Overnight Moody's Investors Service cut Ireland's sovereign debt rating to Aa2 from Aa1 because of what they say is the government's "gradual but significant loss of financial strength." Moody says that Ireland’s weakening debt affordability, lower economic growth prospects due to the severe downturn in the banking and real estate sectors, as well as liabilities from the bailout of the banking sector all contributed to the downgrade. At first oil broke on this news as it was feared that this downgrade might hit Europe and what is perceived as Eurozone stability. Yet oil came back as Moody's at the same time lifted the ratings outlook on Irish government debt to stable from negative and said that the risks are now evenly balanced at the new lower rating standard. Besides we all knew that Ireland was in danger of a downgrade in the first place.
Don’t cry over spilled milk but I guess you can cry over spilled oil. The latest oil spill is in China. Dow Jones reports that the Dalian Port Company has closed the port for clean-up operations after an oil pipeline explosion at its Xingang berths Friday caused what could be the largest oil spill in Chinese waters, an individual in the shipping industry said. The clean-up could take eight to 10 days, the Beijing-based individual told Dow Jones Newswires. However, a shipping agent in Singapore heard that the port could be re-opened in four to five days. "It could worsen port congestion and bring shipping rates up again," the person in Beijing said. In the meantime, port authorities are likely to divert seaborne carriers with cargoes of commodities including oil, iron ore and grains, to neighboring northern ports like Caofeidian and Qinhuangdao, he said.
Two storms brewing in the Atlantic will keep the market watching the weather. Two tropical waves, both with about a 20% chance of becoming a hurricane, may keep some of the aggressive bears at bay.

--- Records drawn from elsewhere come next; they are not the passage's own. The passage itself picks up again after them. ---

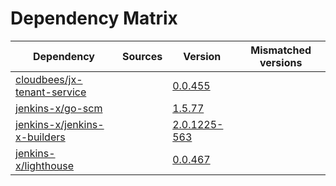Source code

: # Dependency Matrix

Dependency | Sources | Version | Mismatched versions
---------- | ------- | ------- | -------------------
[cloudbees/jx-tenant-service](https://github.com/cloudbees/jx-tenant-service) |  | [0.0.455](https://github.com/cloudbees/jx-tenant-service/releases/tag/v0.0.455) | 
[jenkins-x/go-scm](https://github.com/jenkins-x/go-scm) |  | [1.5.77]() | 
[jenkins-x/jenkins-x-builders](https://github.com/jenkins-x/jenkins-x-builders) |  | [2.0.1225-563]() | 
[jenkins-x/lighthouse](https://github.com/jenkins-x/lighthouse) |  | [0.0.467]() | 

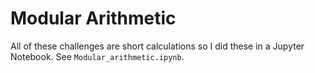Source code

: # Modular Arithmetic

All of these challenges are short calculations so I did these in a Jupyter Notebook. See `Modular_arithmetic.ipynb`.
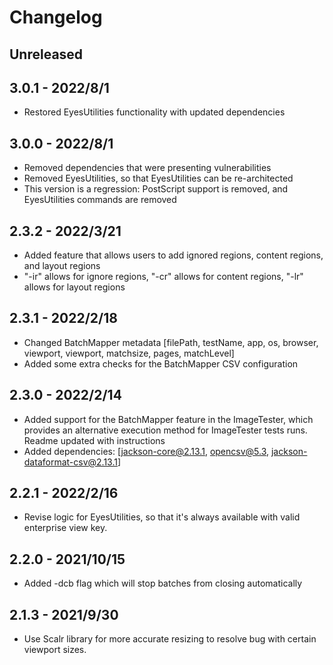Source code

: # Changelog

## Unreleased

## 3.0.1 - 2022/8/1
- Restored EyesUtilities functionality with updated dependencies

## 3.0.0 - 2022/8/1
- Removed dependencies that were presenting vulnerabilities
- Removed EyesUtilities, so that EyesUtilities can be re-architected
- This version is a regression: PostScript support is removed, and EyesUtilities commands are removed

## 2.3.2 - 2022/3/21
- Added feature that allows users to add ignored regions, content regions, and layout regions
- "-ir" allows for ignore regions, "-cr" allows for content regions, "-lr" allows for layout regions

## 2.3.1 - 2022/2/18
- Changed BatchMapper metadata [filePath, testName, app, os, browser, viewport, viewport, matchsize, pages, matchLevel]
- Added some extra checks for the BatchMapper CSV configuration

## 2.3.0 - 2022/2/14
- Added support for the BatchMapper feature in the ImageTester, which provides an alternative execution method for ImageTester tests runs. Readme updated with instructions
- Added dependencies: [jackson-core@2.13.1, opencsv@5.3, jackson-dataformat-csv@2.13.1]

## 2.2.1 - 2022/2/16
- Revise logic for EyesUtilities, so that it's always available with valid enterprise view key.

## 2.2.0 - 2021/10/15
- Added -dcb flag which will stop batches from closing automatically 

## 2.1.3 - 2021/9/30
- Use Scalr library for more accurate resizing to resolve bug with certain viewport sizes. 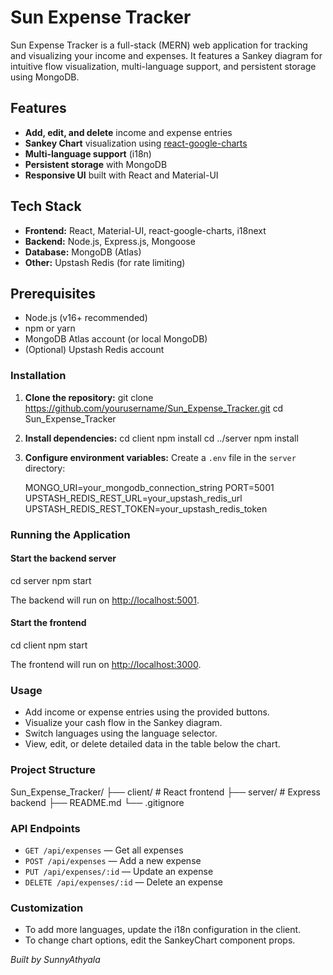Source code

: # Sun Expense Tracker

Sun Expense Tracker is a full-stack (MERN) web application for tracking and visualizing your income and expenses. It features a Sankey diagram for intuitive flow visualization, multi-language support, and persistent storage using MongoDB.

## Features

- **Add, edit, and delete** income and expense entries
- **Sankey Chart** visualization using [react-google-charts](https://github.com/RakanNimer/react-google-charts)
- **Multi-language support** (i18n)
- **Persistent storage** with MongoDB
- **Responsive UI** built with React and Material-UI

## Tech Stack

- **Frontend:** React, Material-UI, react-google-charts, i18next
- **Backend:** Node.js, Express.js, Mongoose
- **Database:** MongoDB (Atlas)
- **Other:** Upstash Redis (for rate limiting)

## Prerequisites

- Node.js (v16+ recommended)
- npm or yarn
- MongoDB Atlas account (or local MongoDB)
- (Optional) Upstash Redis account

### Installation

1. **Clone the repository:**
   git clone https://github.com/yourusername/Sun_Expense_Tracker.git
   cd Sun_Expense_Tracker

2. **Install dependencies:**
   cd client
   npm install
   cd ../server
   npm install

3. **Configure environment variables:**
   Create a `.env` file in the `server` directory:

   MONGO_URI=your_mongodb_connection_string
   PORT=5001
   UPSTASH_REDIS_REST_URL=your_upstash_redis_url
   UPSTASH_REDIS_REST_TOKEN=your_upstash_redis_token


### Running the Application

#### Start the backend server

cd server
npm start

The backend will run on [http://localhost:5001](http://localhost:5001).

#### Start the frontend

cd client
npm start

The frontend will run on [http://localhost:3000](http://localhost:3000).

### Usage

- Add income or expense entries using the provided buttons.
- Visualize your cash flow in the Sankey diagram.
- Switch languages using the language selector.
- View, edit, or delete detailed data in the table below the chart.


### Project Structure

Sun_Expense_Tracker/
├── client/      # React frontend
├── server/      # Express backend
├── README.md
└── .gitignore


### API Endpoints

- `GET /api/expenses` — Get all expenses
- `POST /api/expenses` — Add a new expense
- `PUT /api/expenses/:id` — Update an expense
- `DELETE /api/expenses/:id` — Delete an expense


### Customization

- To add more languages, update the i18n configuration in the client.
- To change chart options, edit the SankeyChart component props.





*Built by SunnyAthyala*
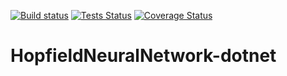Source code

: [![Build status](https://ci.appveyor.com/api/projects/status/aalmr0yn7mpy2vhf?svg=true)](https://ci.appveyor.com/project/OlivierMounicq/hopfieldneuralnetwork-dotnet)
[![Tests Status](https://img.shields.io/appveyor/tests/OlivierMounicq/hopfieldneuralnetwork-dotnet.svg?logo=appveyor)](https://ci.appveyor.com/project/OlivierMounicq/hopfieldneuralnetwork-dotnet/build/tests)
[![Coverage Status](https://coveralls.io/repos/github/OlivierMounicq/HopfieldNeuralNetwork-dotnet/badge.svg?branch=master)](https://coveralls.io/github/OlivierMounicq/HopfieldNeuralNetwork-dotnet?branch=master)

# HopfieldNeuralNetwork-dotnet
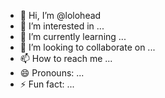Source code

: - 👋 Hi, I’m @lolohead
- 👀 I’m interested in ...
- 🌱 I’m currently learning ...
- 💞️ I’m looking to collaborate on ...
- 📫 How to reach me ...
- 😄 Pronouns: ...
- ⚡ Fun fact: ...

<!---
lolohead/lolohead is a ✨ special ✨ repository because its `README.md` (this file) appears on your GitHub profile.
You can click the Preview link to take a look at your changes.
--->
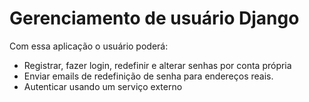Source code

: # Gerenciamento de usuário Django

Com essa aplicação o usuário poderá:

- Registrar, fazer login, redefinir e alterar senhas por conta própria
- Enviar emails de redefinição de senha para endereços reais.
- Autenticar usando um serviço externo


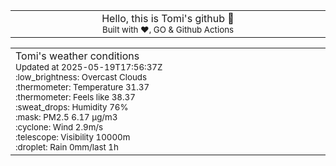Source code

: 
<div align="center">
<table>
<tbody>
<td align="center">
<img width="2000" height="0"><br>
Hello, this is Tomi's github 👋<br>
<sup>Built with ❤️, GO & Github Actions</sup><br>
<img width="2000" height="0">
</td>
</tbody>
</table>
</div>
<table>
<tbody>
<td align="left">
<img width="2000" height="0"><br>
Tomi's weather conditions<br>
<sup>Updated at 2025-05-19T17:56:37Z</sup><br>
<sup>:low_brightness: Overcast Clouds</sup><br>
<sup>:thermometer: Temperature 31.37 </sup><br>
<sup>:thermometer: Feels like 38.37</sup><br>
<sup>:sweat_drops: Humidity 76%</sup><br>
<sup>:mask: PM2.5 6.17 μg/m3</sup><br>
<sup>:cyclone: Wind 2.9m/s </sup><br>
<sup>:telescope: Visibility 10000m </sup><br>
<sup>:droplet: Rain 0mm/last 1h </sup><br>
<img width="2000" height="0">
</td>
<td align="left">
<img width="2000" height="0"><br>
<br>
<img width="2000" height="0">
</td>
</tbody>
</table>
</div>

Climate at a price Bloomberg News reports that “Proposed Senate legislation to limit greenhouse gases from power plants, refineries and factories would cut U.S. gross domestic product by $452 billion, or 0.2%, between 2013 and 2035, the Energy Information Agency. A cap-and-trade program for greenhouse gases, “increases the cost of using energy, which cuts real economic output, reduces purchasing power, and lowers aggregate demand for goods and services,” the agency said in a report on legislation released May 12 by Senators John Kerry and Joseph Lieberman. The legislation, which aims to cut the greenhouse gases scientists have linked to global warming 17% from the 2005 level by 2020, would cost the average household $206 a year, the EIA said in the report. Kerry, a Massachusetts Democrat, and Lieberman, a Connecticut Independent, are working on a scaled-back proposal that targets pollution from power plants. Senate Majority Leader Harry Reid, a Nevada Democrat, has said he wants to include a carbon-cutting program for power plants in energy legislation to be debated the week of July 26. Under cap-and-trade, the government issues a declining number of carbon dioxide allowances which companies can buy and sell. Allowances carrying the right to release one metric ton of carbon dioxide into the atmosphere would cost $32 each by 2020 under Kerry and Lieberman’s May proposal, called the American Power Act, the EIA said. Hang onto your wallets.